3 Steps to Accepting Abundance

I remember exactly when it happened.

I was in New York not quite half-way across Park Avenue on 90th Street, heading east.

It was something my friend Dur said and then it dawned on me in a singular moment: There is enough for everybody.

Life is not a zero sum experience.

So, if someone else gets something good, it does not mean that there is less for me. Likewise, if you compliment my friend or colleague, it does not diminish me.

We live in abundance and this is especially so for the intangibles like love, appreciation, encouragement. What’s more, these expressions are like muscles that grow stronger when used.

The memory of that moment was triggered by the many Thanksgiving messages of gratitude I received this last week. That, in turn, reminded me of how global visionary Lynne Twist proposed that our society is dominated by a pervasive and pernicious lie of scarcity.

In her book, The Soul of Money, Twist cites three toxic myths that she believes sustain the scarcity mindset.

  1. There’s Not Enough: says some are definitely going to lose out and it becomes the driver to make sure there will be a chair when the music stops.
  2. More Is Better: seeks to fill the void and ” . . . is a chase with no end and a race without winners.”
  3. That’s Just the Way It Is: cue a sigh of resignation that “the way it is is the way it will stay.”

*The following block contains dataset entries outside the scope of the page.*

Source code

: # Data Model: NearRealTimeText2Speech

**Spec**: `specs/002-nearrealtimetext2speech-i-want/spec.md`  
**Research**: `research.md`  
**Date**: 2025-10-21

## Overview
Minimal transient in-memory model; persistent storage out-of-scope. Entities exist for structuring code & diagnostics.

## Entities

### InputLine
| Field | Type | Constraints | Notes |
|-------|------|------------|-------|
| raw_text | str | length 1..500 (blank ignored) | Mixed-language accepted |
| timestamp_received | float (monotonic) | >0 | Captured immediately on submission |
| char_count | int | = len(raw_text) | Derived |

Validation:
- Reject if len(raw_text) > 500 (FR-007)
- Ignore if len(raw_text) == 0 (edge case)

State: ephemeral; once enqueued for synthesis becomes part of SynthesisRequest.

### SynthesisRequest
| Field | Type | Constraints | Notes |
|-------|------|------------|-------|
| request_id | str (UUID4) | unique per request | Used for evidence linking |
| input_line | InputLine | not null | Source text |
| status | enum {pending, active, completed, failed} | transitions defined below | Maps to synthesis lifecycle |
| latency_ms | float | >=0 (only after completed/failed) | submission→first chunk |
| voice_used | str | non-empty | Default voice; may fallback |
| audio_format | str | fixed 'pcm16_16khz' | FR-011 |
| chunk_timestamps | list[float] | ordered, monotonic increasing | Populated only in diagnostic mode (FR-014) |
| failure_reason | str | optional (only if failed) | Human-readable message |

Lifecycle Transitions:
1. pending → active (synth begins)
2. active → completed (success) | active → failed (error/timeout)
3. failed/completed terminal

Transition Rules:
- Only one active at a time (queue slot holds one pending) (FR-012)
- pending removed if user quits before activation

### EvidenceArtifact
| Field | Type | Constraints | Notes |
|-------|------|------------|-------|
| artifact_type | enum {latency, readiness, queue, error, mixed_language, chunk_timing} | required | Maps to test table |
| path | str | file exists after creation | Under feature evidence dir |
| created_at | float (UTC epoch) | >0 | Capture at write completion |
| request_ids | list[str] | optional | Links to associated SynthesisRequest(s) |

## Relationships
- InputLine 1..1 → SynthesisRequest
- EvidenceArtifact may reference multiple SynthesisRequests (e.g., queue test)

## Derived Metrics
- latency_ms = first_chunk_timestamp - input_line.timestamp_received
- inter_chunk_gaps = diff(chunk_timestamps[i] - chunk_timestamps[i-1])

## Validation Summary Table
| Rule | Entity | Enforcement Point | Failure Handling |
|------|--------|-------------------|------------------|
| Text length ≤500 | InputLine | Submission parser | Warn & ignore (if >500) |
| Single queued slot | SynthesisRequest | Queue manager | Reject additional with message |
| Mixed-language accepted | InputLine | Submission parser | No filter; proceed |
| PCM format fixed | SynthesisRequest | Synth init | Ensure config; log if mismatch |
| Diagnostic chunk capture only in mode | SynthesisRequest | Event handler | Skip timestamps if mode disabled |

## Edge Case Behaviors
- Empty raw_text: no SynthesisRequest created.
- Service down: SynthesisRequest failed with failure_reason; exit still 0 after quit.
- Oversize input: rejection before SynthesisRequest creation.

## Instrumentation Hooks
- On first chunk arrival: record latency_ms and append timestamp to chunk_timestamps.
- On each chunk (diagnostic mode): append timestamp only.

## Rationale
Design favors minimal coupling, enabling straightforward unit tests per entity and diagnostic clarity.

Twist continues that we have the choice to let go of the mind-set of scarcity and accept sufficiency, and not in a measly barely-more-than-crumbs-outlook, but instead “a context we generate, a knowing that there is enough, and that we are enough.”

This leads to an acknowledgment that appreciation appreciates, a time-honored spiritual belief.

Twist then includes in her discussion appreciative inquiry, a strengths-based model for organizational change based on building on a foundation of what’s working instead of focusing on what’s not working.This is a model created by David Cooperrider and Diana Whitney in their positive psychology work at Case Western Reserve.

I have long believed that what we send out, we get back; what we give energy to, gets bigger.

So, as we enter the holiday season and look ahead to a new year, we can accept the invitation to be generous knowing that there is an abundant sufficiency and the act of giving is, in and of itself, self generative.